● **Task directions**
Restate word for word the lines of the records below, starting at the line that contains "restricted to the" and ending at the line that contains "the $q_\tau\to 0$ limit", with both of those lines included and nothing else.
··· Material provided ···
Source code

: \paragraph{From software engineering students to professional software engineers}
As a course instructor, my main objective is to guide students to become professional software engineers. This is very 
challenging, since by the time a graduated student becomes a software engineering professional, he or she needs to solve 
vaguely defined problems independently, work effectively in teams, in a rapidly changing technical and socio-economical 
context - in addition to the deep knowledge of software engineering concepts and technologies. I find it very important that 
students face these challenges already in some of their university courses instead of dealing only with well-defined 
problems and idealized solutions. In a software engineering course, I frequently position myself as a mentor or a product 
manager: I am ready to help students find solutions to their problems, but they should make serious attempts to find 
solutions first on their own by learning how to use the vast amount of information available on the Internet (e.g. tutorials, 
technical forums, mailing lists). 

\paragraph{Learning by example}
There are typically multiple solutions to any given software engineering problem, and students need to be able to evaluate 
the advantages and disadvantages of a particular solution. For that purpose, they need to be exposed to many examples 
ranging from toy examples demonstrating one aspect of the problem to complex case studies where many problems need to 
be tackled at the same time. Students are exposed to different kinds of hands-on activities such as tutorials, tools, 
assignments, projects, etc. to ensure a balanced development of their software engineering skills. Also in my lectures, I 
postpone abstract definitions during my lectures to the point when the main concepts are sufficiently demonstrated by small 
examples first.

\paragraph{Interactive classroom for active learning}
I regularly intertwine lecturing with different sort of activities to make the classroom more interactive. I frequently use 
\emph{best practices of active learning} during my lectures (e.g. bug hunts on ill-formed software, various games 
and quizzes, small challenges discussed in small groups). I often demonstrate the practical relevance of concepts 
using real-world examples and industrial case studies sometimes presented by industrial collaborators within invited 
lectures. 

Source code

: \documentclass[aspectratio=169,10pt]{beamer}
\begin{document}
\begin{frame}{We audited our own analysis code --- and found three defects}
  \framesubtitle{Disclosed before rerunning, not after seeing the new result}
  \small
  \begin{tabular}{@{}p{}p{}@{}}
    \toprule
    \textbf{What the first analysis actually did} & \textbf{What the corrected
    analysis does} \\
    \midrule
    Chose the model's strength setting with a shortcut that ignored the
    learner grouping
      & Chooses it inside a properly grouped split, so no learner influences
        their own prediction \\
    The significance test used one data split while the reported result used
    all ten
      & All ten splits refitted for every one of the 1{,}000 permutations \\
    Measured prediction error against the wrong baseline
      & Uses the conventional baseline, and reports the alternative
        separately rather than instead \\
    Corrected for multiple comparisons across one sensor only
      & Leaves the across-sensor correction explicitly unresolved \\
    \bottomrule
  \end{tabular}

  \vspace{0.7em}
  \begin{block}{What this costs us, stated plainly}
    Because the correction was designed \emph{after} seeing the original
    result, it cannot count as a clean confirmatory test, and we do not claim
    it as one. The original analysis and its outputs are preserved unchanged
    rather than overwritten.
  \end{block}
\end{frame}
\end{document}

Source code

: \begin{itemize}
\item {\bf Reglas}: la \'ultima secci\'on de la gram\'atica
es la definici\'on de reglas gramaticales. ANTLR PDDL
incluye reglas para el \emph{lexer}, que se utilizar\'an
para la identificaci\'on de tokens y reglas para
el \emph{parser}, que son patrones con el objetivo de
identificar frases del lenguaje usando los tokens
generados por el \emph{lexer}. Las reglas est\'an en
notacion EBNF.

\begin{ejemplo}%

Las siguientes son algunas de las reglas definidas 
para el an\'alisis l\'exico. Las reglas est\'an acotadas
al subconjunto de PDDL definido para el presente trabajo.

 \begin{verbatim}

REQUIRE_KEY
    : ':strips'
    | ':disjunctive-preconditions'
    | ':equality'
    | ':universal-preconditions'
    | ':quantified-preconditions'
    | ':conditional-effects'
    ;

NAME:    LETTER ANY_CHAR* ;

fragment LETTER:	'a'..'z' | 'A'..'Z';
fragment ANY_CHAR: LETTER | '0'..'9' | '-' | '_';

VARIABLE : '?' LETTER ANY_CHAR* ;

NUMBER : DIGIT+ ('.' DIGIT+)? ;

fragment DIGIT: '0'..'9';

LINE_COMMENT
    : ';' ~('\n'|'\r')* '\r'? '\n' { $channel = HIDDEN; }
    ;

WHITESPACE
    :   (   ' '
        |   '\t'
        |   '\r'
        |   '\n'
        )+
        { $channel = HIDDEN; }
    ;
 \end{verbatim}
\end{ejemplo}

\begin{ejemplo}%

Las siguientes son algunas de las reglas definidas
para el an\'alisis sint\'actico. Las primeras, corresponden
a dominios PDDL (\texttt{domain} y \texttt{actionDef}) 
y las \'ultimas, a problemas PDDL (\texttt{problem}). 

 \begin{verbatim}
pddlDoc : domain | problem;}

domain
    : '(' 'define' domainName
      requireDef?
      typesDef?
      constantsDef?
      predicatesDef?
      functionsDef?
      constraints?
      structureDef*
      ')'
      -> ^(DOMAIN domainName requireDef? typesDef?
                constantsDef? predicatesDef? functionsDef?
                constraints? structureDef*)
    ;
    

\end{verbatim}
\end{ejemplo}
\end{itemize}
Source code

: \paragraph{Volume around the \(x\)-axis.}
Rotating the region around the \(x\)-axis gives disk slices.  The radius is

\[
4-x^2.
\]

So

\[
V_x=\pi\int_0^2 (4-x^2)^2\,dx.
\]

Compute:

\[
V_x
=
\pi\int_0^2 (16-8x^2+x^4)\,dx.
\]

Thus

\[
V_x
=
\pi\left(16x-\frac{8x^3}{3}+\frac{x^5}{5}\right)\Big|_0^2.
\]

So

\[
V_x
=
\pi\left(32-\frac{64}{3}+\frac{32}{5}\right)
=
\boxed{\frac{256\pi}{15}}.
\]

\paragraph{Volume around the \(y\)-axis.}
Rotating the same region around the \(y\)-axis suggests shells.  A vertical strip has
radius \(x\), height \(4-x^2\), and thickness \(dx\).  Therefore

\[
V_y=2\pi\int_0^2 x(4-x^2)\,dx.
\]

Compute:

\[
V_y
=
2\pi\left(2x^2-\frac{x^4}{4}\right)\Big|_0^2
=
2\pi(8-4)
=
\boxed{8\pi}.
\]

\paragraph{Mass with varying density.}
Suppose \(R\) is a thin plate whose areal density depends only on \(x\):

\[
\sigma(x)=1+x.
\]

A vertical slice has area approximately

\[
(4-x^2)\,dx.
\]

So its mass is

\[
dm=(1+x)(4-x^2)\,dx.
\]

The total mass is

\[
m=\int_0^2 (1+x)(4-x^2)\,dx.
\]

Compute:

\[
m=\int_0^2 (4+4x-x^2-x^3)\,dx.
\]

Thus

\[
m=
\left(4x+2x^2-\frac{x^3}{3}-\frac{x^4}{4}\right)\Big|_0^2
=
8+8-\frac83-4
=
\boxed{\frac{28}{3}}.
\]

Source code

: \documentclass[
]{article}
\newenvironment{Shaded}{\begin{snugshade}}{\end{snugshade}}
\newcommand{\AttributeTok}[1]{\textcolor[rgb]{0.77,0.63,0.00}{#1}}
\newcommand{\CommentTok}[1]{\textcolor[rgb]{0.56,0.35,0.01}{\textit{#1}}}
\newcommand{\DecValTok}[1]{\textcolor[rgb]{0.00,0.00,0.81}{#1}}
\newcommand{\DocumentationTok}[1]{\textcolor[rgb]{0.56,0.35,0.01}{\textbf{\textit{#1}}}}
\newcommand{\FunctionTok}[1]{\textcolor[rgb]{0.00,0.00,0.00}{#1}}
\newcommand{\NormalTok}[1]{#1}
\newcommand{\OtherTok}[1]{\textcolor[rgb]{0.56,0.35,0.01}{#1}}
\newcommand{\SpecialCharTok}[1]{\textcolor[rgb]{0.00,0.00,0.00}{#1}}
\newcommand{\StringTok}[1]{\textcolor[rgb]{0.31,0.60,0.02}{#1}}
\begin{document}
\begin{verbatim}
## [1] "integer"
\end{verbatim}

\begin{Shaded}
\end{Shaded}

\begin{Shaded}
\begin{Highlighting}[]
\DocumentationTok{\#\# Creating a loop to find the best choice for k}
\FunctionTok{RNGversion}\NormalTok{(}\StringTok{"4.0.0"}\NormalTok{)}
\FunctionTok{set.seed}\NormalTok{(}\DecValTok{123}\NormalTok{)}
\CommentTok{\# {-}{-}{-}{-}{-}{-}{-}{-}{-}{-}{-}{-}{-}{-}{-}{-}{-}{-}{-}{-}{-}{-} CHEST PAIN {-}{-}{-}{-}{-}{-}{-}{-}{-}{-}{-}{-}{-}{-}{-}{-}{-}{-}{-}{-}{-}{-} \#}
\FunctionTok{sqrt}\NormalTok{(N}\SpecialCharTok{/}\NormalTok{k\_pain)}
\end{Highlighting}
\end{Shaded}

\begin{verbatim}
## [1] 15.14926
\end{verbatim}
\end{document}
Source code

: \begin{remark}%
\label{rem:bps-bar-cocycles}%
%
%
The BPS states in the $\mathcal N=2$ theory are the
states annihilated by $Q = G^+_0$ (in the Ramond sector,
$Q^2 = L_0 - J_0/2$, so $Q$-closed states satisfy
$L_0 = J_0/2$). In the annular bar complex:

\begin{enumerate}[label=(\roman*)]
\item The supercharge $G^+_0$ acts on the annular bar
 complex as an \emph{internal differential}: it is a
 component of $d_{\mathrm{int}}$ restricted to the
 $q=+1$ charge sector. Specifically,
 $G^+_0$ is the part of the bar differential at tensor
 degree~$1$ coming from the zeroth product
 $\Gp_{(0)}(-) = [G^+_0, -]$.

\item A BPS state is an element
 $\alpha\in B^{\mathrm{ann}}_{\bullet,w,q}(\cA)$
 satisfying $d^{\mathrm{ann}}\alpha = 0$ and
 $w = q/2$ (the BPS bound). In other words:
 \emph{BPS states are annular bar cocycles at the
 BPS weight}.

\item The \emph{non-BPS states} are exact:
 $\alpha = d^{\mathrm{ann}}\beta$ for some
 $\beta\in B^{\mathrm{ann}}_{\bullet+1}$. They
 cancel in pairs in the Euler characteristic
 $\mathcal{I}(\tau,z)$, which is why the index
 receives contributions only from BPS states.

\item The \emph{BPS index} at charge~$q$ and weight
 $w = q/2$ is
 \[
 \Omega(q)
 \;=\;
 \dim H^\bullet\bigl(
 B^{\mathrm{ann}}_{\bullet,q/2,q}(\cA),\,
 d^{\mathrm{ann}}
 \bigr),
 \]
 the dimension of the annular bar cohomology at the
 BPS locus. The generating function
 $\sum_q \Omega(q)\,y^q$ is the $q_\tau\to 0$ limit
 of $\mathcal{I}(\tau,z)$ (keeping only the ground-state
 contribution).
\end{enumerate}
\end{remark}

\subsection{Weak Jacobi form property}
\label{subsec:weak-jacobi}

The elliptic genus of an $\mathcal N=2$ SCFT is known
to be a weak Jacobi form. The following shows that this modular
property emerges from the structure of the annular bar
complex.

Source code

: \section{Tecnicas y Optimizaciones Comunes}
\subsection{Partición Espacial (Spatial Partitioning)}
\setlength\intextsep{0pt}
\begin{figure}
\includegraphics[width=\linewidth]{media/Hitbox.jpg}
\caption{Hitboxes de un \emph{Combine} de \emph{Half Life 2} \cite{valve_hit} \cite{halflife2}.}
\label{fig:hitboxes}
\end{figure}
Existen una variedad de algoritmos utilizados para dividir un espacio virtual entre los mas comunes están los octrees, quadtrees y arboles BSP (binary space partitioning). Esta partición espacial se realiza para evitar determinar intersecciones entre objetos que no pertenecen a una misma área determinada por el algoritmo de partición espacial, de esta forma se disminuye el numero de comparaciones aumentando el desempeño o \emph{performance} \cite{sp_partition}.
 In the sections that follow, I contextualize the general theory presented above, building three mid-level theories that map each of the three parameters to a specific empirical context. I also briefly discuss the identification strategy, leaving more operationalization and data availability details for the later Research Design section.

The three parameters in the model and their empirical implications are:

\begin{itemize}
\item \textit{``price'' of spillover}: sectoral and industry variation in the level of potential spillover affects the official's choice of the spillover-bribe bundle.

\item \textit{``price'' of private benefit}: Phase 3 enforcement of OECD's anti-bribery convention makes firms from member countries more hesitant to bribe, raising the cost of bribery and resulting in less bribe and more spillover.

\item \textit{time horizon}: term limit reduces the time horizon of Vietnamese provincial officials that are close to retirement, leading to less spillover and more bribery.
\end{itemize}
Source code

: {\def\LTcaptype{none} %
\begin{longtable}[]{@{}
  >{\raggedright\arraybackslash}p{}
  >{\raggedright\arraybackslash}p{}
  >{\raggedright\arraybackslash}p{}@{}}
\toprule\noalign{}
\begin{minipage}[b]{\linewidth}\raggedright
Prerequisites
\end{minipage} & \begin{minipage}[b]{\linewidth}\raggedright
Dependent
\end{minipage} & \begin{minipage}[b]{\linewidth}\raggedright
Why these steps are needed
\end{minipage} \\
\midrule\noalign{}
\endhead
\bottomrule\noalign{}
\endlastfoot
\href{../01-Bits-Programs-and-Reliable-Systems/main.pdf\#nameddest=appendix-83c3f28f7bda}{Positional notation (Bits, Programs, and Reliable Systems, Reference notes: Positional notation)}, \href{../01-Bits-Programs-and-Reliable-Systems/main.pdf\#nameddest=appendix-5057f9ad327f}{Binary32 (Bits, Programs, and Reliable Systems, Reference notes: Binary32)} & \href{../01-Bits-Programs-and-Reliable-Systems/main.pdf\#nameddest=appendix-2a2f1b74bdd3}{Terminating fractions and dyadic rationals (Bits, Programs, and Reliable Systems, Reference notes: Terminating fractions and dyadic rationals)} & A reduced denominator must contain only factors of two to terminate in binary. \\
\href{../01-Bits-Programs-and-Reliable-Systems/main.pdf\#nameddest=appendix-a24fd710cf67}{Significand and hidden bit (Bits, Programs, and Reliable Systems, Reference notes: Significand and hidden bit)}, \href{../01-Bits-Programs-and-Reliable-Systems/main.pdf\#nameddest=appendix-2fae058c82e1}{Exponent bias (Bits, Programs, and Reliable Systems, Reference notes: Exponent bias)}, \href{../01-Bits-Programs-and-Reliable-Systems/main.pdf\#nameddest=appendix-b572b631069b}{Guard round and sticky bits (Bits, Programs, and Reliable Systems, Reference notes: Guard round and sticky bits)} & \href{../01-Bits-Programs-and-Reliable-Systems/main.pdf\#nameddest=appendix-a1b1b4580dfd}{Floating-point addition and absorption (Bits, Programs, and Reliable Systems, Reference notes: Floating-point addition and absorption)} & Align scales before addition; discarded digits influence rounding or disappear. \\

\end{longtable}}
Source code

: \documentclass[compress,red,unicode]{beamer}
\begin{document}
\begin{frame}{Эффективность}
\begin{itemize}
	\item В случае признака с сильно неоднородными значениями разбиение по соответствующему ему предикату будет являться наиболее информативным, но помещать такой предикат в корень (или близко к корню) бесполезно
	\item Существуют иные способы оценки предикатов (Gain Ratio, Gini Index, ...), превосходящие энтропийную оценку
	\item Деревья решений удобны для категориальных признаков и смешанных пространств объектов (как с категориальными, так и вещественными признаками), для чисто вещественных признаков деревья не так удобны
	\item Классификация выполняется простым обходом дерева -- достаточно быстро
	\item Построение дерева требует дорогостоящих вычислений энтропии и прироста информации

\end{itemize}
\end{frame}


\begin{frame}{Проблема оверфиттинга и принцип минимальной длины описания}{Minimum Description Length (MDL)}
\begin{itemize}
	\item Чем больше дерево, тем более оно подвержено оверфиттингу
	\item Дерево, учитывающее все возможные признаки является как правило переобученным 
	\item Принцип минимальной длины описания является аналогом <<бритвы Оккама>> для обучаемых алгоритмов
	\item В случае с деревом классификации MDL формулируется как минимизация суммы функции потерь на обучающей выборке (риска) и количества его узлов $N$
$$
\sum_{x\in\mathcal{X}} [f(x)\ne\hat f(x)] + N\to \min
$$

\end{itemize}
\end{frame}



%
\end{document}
···
● **Answer section**
 component of $d_{\mathrm{int}}$ restricted to the
 $q=+1$ charge sector. Specifically,
 $G^+_0$ is the part of the bar differential at tensor
 degree~$1$ coming from the zeroth product
 $\Gp_{(0)}(-) = [G^+_0, -]$.

\item A BPS state is an element
 $\alpha\in B^{\mathrm{ann}}_{\bullet,w,q}(\cA)$
 satisfying $d^{\mathrm{ann}}\alpha = 0$ and
 $w = q/2$ (the BPS bound). In other words:
 \emph{BPS states are annular bar cocycles at the
 BPS weight}.

\item The \emph{non-BPS states} are exact:
 $\alpha = d^{\mathrm{ann}}\beta$ for some
 $\beta\in B^{\mathrm{ann}}_{\bullet+1}$. They
 cancel in pairs in the Euler characteristic
 $\mathcal{I}(\tau,z)$, which is why the index
 receives contributions only from BPS states.

\item The \emph{BPS index} at charge~$q$ and weight
 $w = q/2$ is
 \[
 \Omega(q)
 \;=\;
 \dim H^\bullet\bigl(
 B^{\mathrm{ann}}_{\bullet,q/2,q}(\cA),\,
 d^{\mathrm{ann}}
 \bigr),
 \]
 the dimension of the annular bar cohomology at the
 BPS locus. The generating function
 $\sum_q \Omega(q)\,y^q$ is the $q_\tau\to 0$ limit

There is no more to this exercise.